┌──

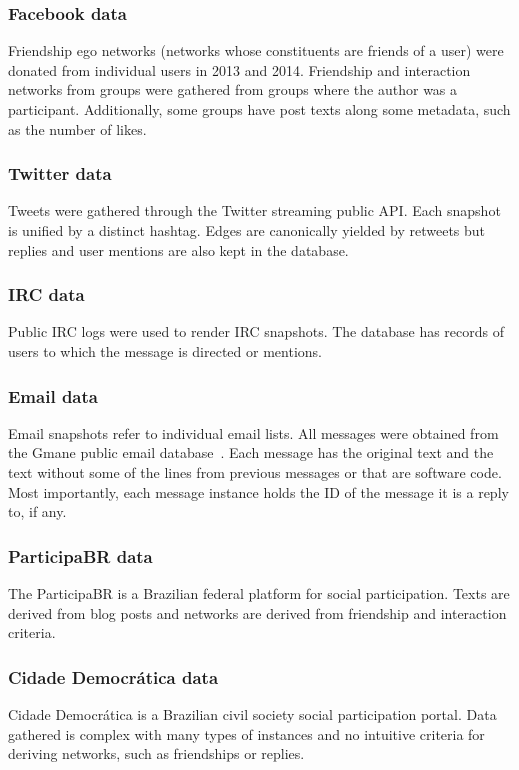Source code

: \subsubsection{Facebook data}
Friendship ego networks (networks whose constituents are friends of a user)
were donated from individual users in 2013 and 2014.
Friendship and interaction networks from groups were gathered from
groups where the author was a participant.
Additionally, some groups have post texts along some metadata, such as
the number of likes.

\subsubsection{Twitter data}
Tweets were gathered through the Twitter streaming public API.
Each snapshot is unified by a distinct hashtag.
Edges are canonically yielded by retweets but replies and user mentions
are also kept in the database.

\subsubsection{IRC data}
Public IRC logs were used to render IRC snapshots.
The database has records of users to which the message is directed or
mentions.

\subsubsection{Email data}
Email snapshots refer to individual email lists.
All messages were obtained from the Gmane public email database~\cite{gmane}.
Each message has the original text and the text without some of the lines
from previous messages or that are software code.
Most importantly, each message instance holds the ID of the message it is
a reply to, if any.

\subsubsection{ParticipaBR data}
The ParticipaBR is a Brazilian federal platform for social participation.
Texts are derived from blog posts and networks are derived from
friendship and interaction criteria.

\subsubsection{Cidade Democr\'atica data}
Cidade Democr\'atica is a Brazilian civil society social participation portal.
Data gathered is complex with many types of instances and no intuitive criteria
for deriving networks, such as friendships or replies.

└──

_Exercise brief_
Your answer should consist of the lines of the listing that contain "atica", copied as they stand.

_Answer box_
\subsubsection{Cidade Democr\'atica data}
Cidade Democr\'atica is a Brazilian civil society social participation portal.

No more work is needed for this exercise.